Roxelane prononce souvent cette phrase avec beaucoup d’aplomb. À chaque fois, je fais un grand « gloups » en mon for intérieur en l’entendant. Je suis à la fois content, fier et soulagé de l’entendre se projeter dans l’avenir, et je tremble à l’idée de l’imaginer se débrouiller dans le vaste monde. Roxelane n’a que 16 ans pour le moment. Elle comprend qu’elle se rapproche de l’âge de la majorité, et s’imagine que les choses changeront du tout au tout le jour où elle obtiendra le statut d’adulte.
Je lui réponds qu’avoir 18 ans est un préalable ; qu’il faut aussi comprendre et apprendre les choses pour être en mesure de bien les faire. Je lui explique que les adultes ont souvent des enfants plus tard. Je suis partagé sur l’approche la plus adéquate pour évoquer les sujets de la vie affective et sentimentale. Dans cette phase actuelle où elle m’interroge de temps en temps sur des sujets importants de la vie, je la laisse aller à son rythme. Il ne me semble pas juste de trop devancer son questionnement. Chaque occasion de discussion permet d’effectuer un petit pas.
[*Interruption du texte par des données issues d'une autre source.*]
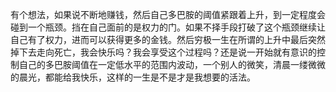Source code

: 有个想法，如果说不断地赚钱，然后自己多巴胺的阈值紧跟着上升，到一定程度会碰到一个瓶颈。挡在自己面前的是权力的门。如果不择手段打破了这个瓶颈继续让自己有了权力，进而可以获得更多的金钱。然后穷极一生在所谓的上升中最后突然掉下去走向死亡，我会快乐吗？我会享受这个过程吗？还是说一开始就有意识的控制自己的多巴胺阈值在一定低水平的范围内波动，一个别人的微笑，清晨一缕微微的晨光，都能给我快乐，这样的一生是不是才是我想要的活法。


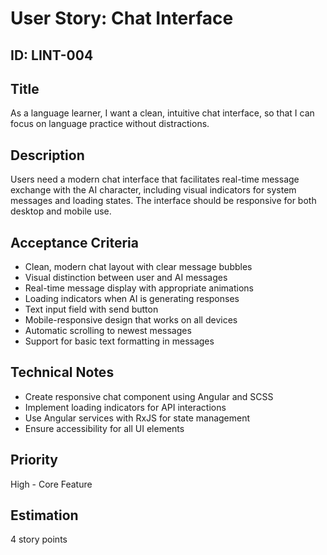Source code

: # User Story: Chat Interface

## ID: LINT-004

## Title
As a language learner, I want a clean, intuitive chat interface, so that I can focus on language practice without distractions.

## Description
Users need a modern chat interface that facilitates real-time message exchange with the AI character, including visual indicators for system messages and loading states. The interface should be responsive for both desktop and mobile use.

## Acceptance Criteria
- Clean, modern chat layout with clear message bubbles
- Visual distinction between user and AI messages
- Real-time message display with appropriate animations
- Loading indicators when AI is generating responses
- Text input field with send button
- Mobile-responsive design that works on all devices
- Automatic scrolling to newest messages
- Support for basic text formatting in messages

## Technical Notes
- Create responsive chat component using Angular and SCSS
- Implement loading indicators for API interactions
- Use Angular services with RxJS for state management
- Ensure accessibility for all UI elements

## Priority
High - Core Feature

## Estimation
4 story points
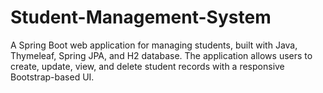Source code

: # Student-Management-System
A Spring Boot web application for managing students, built with Java, Thymeleaf, Spring JPA, and H2 database. The application allows users to create, update, view, and delete student records with a responsive Bootstrap-based UI.
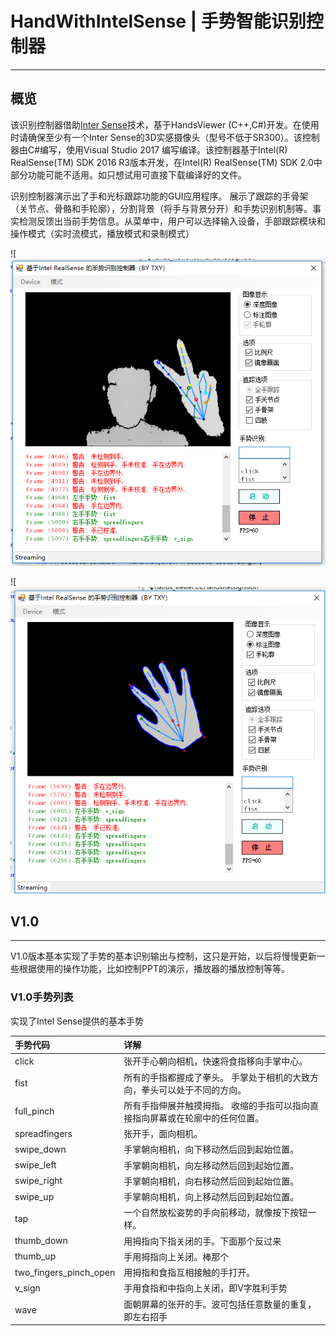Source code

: # HandWithIntelSense | 手势智能识别控制器
---
## 概览
该识别控制器借助[Inter Sense](https://github.com/IntelRealSense)技术，基于HandsViewer (C++,C#)开发。在使用时请确保至少有一个Inter Sense的3D实感摄像头（型号不低于SR300）。该控制器由C#编写，使用Visual Studio 2017 编写编译。该控制器基于Intel(R) RealSense(TM) SDK 2016 R3版本开发，在Intel(R) RealSense(TM) SDK  2.0中部分功能可能不适用。如只想试用可直接下载编译好的文件。

识别控制器演示出了手和光标跟踪功能的GUI应用程序。 展示了跟踪的手骨架（关节点、骨骼和手轮廓），分割背景（将手与背景分开）和手势识别机制等。事实检测反馈出当前手势信息。从菜单中，用户可以选择输入设备，手部跟踪模块和操作模式（实时流模式，播放模式和录制模式）

![![图示](https://raw.githubusercontent.com/BYFOR/HandWithIntelSense/master/markdown/HandWithIntelSense%20(1).png)


![![图示](https://raw.githubusercontent.com/BYFOR/HandWithIntelSense/master/markdown/HandWithIntelSense%20(2).png)


## V1.0
---
V1.0版本基本实现了手势的基本识别输出与控制，这只是开始，以后将慢慢更新一些根据使用的操作功能，比如控制PPT的演示，播放器的播放控制等等。

### V1.0手势列表

实现了Intel Sense提供的基本手势

| 手势代码 | 详解 |
| :-------  | :------- | 
|click        | 张开手心朝向相机，快速将食指移向手掌中心。 |  
|fist            |所有的手指都握成了拳头。 手掌处于相机的大致方向，拳头可以处于不同的方向。|
|full_pinch|所有手指伸展并触摸拇指。 收缩的手指可以指向直接指向屏幕或在轮廓中的任何位置。|
|spreadfingers|张开手，面向相机。|
|swipe_down|手掌朝向相机，向下移动然后回到起始位置。|
|swipe_left| 手掌朝向相机，向左移动然后回到起始位置。|
|swipe_right| 手掌朝向相机，向右移动然后回到起始位置。|
|swipe_up|手掌朝向相机，向上移动然后回到起始位置。|
|tap|一个自然放松姿势的手向前移动，就像按下按钮一样。|
|thumb_down|用拇指向下指关闭的手。下面那个反过来|
|thumb_up| 手用拇指向上关闭。棒那个|
|two_fingers_pinch_open|用拇指和食指互相接触的手打开。|
|v_sign|手用食指和中指向上关闭，即V字胜利手势|
|wave|面朝屏幕的张开的手。波可包括任意数量的重复，即左右招手|




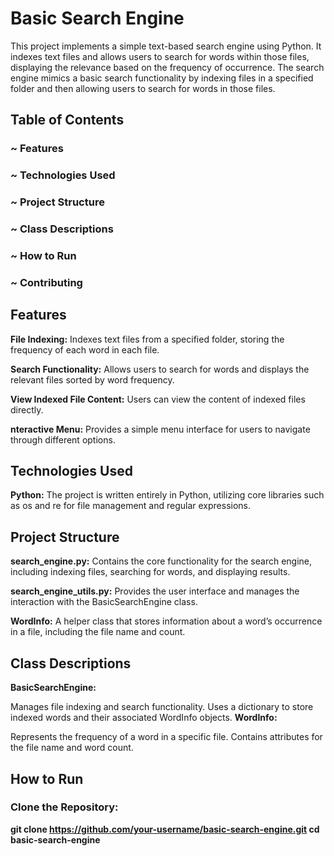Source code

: # Basic Search Engine

This project implements a simple text-based search engine using Python. It indexes text files and allows users to search for words within those files, displaying the relevance based on the frequency of occurrence. The search engine mimics a basic search functionality by indexing files in a specified folder and then allowing users to search for words in those files.

## Table of Contents

### ~ Features
### ~ Technologies Used
### ~ Project Structure
### ~ Class Descriptions
### ~ How to Run
### ~ Contributing

## Features
**File Indexing:** Indexes text files from a specified folder, storing the frequency of each word in each file.

**Search Functionality:** Allows users to search for words and displays the relevant files sorted by word frequency.

**View Indexed File Content:** Users can view the content of indexed files directly.

**nteractive Menu:** Provides a simple menu interface for users to navigate through different options.

## Technologies Used
**Python:** The project is written entirely in Python, utilizing core libraries such as os and re for file management and regular expressions.

## Project Structure
**search_engine.py:** Contains the core functionality for the search engine, including indexing files, searching for words, and displaying results.

**search_engine_utils.py:** Provides the user interface and manages the interaction with the BasicSearchEngine class.

**WordInfo:** A helper class that stores information about a word’s occurrence in a file, including the file name and count.

## Class Descriptions
**BasicSearchEngine:**

Manages file indexing and search functionality.
Uses a dictionary to store indexed words and their associated WordInfo objects.
**WordInfo:**

Represents the frequency of a word in a specific file.
Contains attributes for the file name and word count.
## How to Run
### Clone the Repository:
**git clone https://github.com/your-username/basic-search-engine.git
cd basic-search-engine**
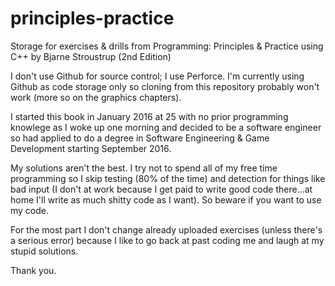 # principles-practice
Storage for exercises &amp; drills from Programming: Principles &amp; Practice using C++ by Bjarne Stroustrup (2nd Edition)

I don't use Github for source control; I use Perforce. I'm currently using Github as code storage only so cloning from this repository probably won't work (more so on the graphics chapters).

I started this book in January 2016 at 25 with no prior programming knowlege as I woke up one morning and decided to be a software engineer so had applied to do a degree in Software Engineering & Game Development starting September 2016.

My solutions aren't the best. I try not to spend all of my free time programming so I skip testing (80% of the time) and detection for things like bad input (I don't at work because I get paid to write good code there...at home I'll write as much shitty code as I want). So beware if you want to use my code. 

For the most part I don't change already uploaded exercises (unless there's a serious error) because I like to go back at past coding me and laugh at my stupid solutions.

Thank you.
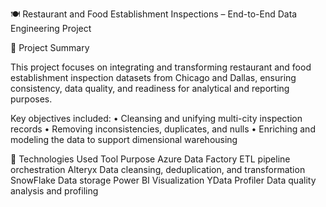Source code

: 🍽️ Restaurant and Food Establishment Inspections – End-to-End Data Engineering Project

📝 Project Summary

This project focuses on integrating and transforming restaurant and food establishment inspection datasets from Chicago and Dallas, ensuring consistency, data quality, and readiness for analytical and reporting purposes.

Key objectives included:
	•	Cleansing and unifying multi-city inspection records
	•	Removing inconsistencies, duplicates, and nulls
	•	Enriching and modeling the data to support dimensional warehousing

 🧰 Technologies Used
 Tool                      Purpose
Azure Data Factory         ETL pipeline orchestration
Alteryx                    Data cleansing, deduplication, and transformation
SnowFlake                  Data storage 
Power BI                   Visualization 
YData Profiler             Data quality analysis and profiling





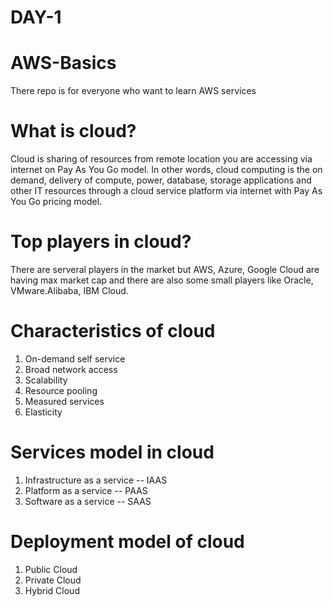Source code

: # DAY-1
# AWS-Basics
There repo is for everyone who want to learn AWS services
# What is cloud?
Cloud is sharing of resources from remote location you are accessing via internet on Pay As You Go model. 
In other words, cloud computing is the on demand, delivery of compute, power, database, storage applications and other IT resources through a cloud service platform via internet with Pay As You Go pricing model. 
# Top players in cloud?
There are serveral players in the market but  AWS, Azure, Google Cloud are having max market cap and there are also some small players like Oracle, VMware.Alibaba, IBM Cloud. 
# Characteristics of cloud
1. On-demand self service
2. Broad network access
3. Scalability
4. Resource pooling
5. Measured services
6. Elasticity
# Services model in cloud
1. Infrastructure as a service -- IAAS
2. Platform as a service -- PAAS
3. Software as a service -- SAAS
# Deployment model of cloud
1. Public Cloud
2. Private Cloud
3. Hybrid Cloud
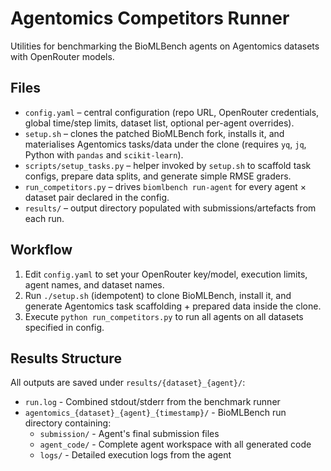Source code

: # Agentomics Competitors Runner

Utilities for benchmarking the BioMLBench agents on Agentomics datasets with OpenRouter models.

## Files

- `config.yaml` – central configuration (repo URL, OpenRouter credentials, global time/step limits, dataset list, optional per-agent overrides).
- `setup.sh` – clones the patched BioMLBench fork, installs it, and materialises Agentomics tasks/data under the clone (requires `yq`, `jq`, Python with `pandas` and `scikit-learn`).
- `scripts/setup_tasks.py` – helper invoked by `setup.sh` to scaffold task configs, prepare data splits, and generate simple RMSE graders.
- `run_competitors.py` – drives `biomlbench run-agent` for every agent × dataset pair declared in the config.
- `results/` – output directory populated with submissions/artefacts from each run.

## Workflow

1. Edit `config.yaml` to set your OpenRouter key/model, execution limits, agent names, and dataset names.
2. Run `./setup.sh` (idempotent) to clone BioMLBench, install it, and generate Agentomics task scaffolding + prepared data inside the clone.
3. Execute `python run_competitors.py` to run all agents on all datasets specified in config.

## Results Structure

All outputs are saved under `results/{dataset}_{agent}/`:

- `run.log` - Combined stdout/stderr from the benchmark runner
- `agentomics_{dataset}_{agent}_{timestamp}/` - BioMLBench run directory containing:
  - `submission/` - Agent's final submission files
  - `agent_code/` - Complete agent workspace with all generated code
  - `logs/` - Detailed execution logs from the agent
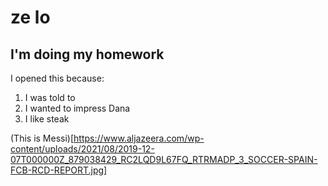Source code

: # ze lo

## I'm doing my homework

I opened this because:
1. I was told to
2. I wanted to impress Dana
3. I like steak

(This is Messi)[https://www.aljazeera.com/wp-content/uploads/2021/08/2019-12-07T000000Z_879038429_RC2LQD9L67FQ_RTRMADP_3_SOCCER-SPAIN-FCB-RCD-REPORT.jpg]
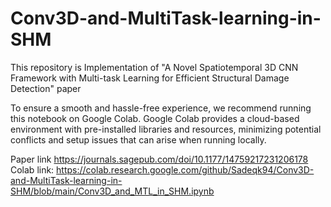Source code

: # Conv3D-and-MultiTask-learning-in-SHM
This repository is Implementation of "A Novel Spatiotemporal 3D CNN Framework with Multi-task Learning for Efficient Structural Damage Detection" paper

To ensure a smooth and hassle-free experience, we recommend running this notebook on Google Colab. Google Colab provides a cloud-based environment with pre-installed libraries and resources, minimizing potential conflicts and setup issues that can arise when running locally.

Paper link
https://journals.sagepub.com/doi/10.1177/14759217231206178
Colab link:
https://colab.research.google.com/github/Sadeqk94/Conv3D-and-MultiTask-learning-in-SHM/blob/main/Conv3D_and_MTL_in_SHM.ipynb
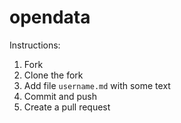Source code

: opendata
========

Instructions:

1. Fork
2. Clone the fork
3. Add file `username.md` with some text
4. Commit and push
5. Create a pull request
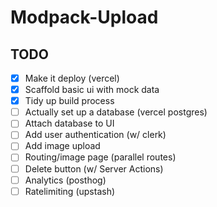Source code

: # Modpack-Upload

## TODO

- [x] Make it deploy (vercel)
- [x] Scaffold basic ui with mock data
- [x] Tidy up build process
- [ ] Actually set up a database (vercel postgres)
- [ ] Attach database to UI
- [ ] Add user authentication (w/ clerk)
- [ ] Add image upload
- [ ] Routing/image page (parallel routes)
- [ ] Delete button (w/ Server Actions)
- [ ] Analytics (posthog)
- [ ] Ratelimiting (upstash)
En parallèle, il me semble indispensable qu’elle ait acquis les bons réflexes lui permettant de se faire respecter, corps et esprit, et d’affirmer sa propre volonté. Comme avec les enfants ordinaires, ces sujets sont loin d’être simples – je peux parfois être tenté d’esquiver ces questions et de choisir la solution de facilité en la laissant dans sa bulle.
Comme pour tous nos jeunes, la laisser rêver, la guider dans ses représentations. Elle s’est malheureusement retrouvée très abîmée lorsqu’une de ses anciennes enseignantes lui a dit de façon abrupte qu’elle ne pourrait jamais être « maîtresse d’école », car il fallait avoir le bac. À plusieurs reprises avec cette même personne, elle s’est retrouvée face à un mur, là où il aurait fallu construire sur les envies qu’elle manifestait, en l’aidant à découvrir les multiples métiers connexes qui existent. J’ai vu Roxelane perdre pied et s’effondrer douloureusement pendant de longs mois à la suite de ces interdictions. Mon cœur de père gronde encore plusieurs années après en repensant à autant d’incompétence et de bêtise. Au contraire, notre mission est d’accompagner Roxelane et ses jeunes camarades à prendre confiance en eux.
De façon cocasse, je me suis retrouvé pris de court par une personne issue d’une association accompagnant les familles d’enfants autistes, laquelle nous poussait à laisser Roxelane vivre ses passions à fond, sans chercher à vouloir à tout prix lui construire un avenir professionnel au sein des structures d’emploi des personnes en situation de handicap. Un peu excessif me semble-t-il, mais cela vient me rappeler à juste titre que rien ne se fera durablement sans joie ni envie. Quelle que soit la suite de son parcours, pour ses 18, ses 30 ans, et pour après.
Guillaume Kaltenbach, 3 novembre 2025
Guillaume Kaltenbach est père de trois enfants dont Roxelane, 16 ans, atteinte de troubles du spectre autistique. De confession protestante, ce chef d’entreprise est impliqué dans différentes initiatives professionnelles et bénévoles visant l’amélioration de l’inclusion des personnes handicapées.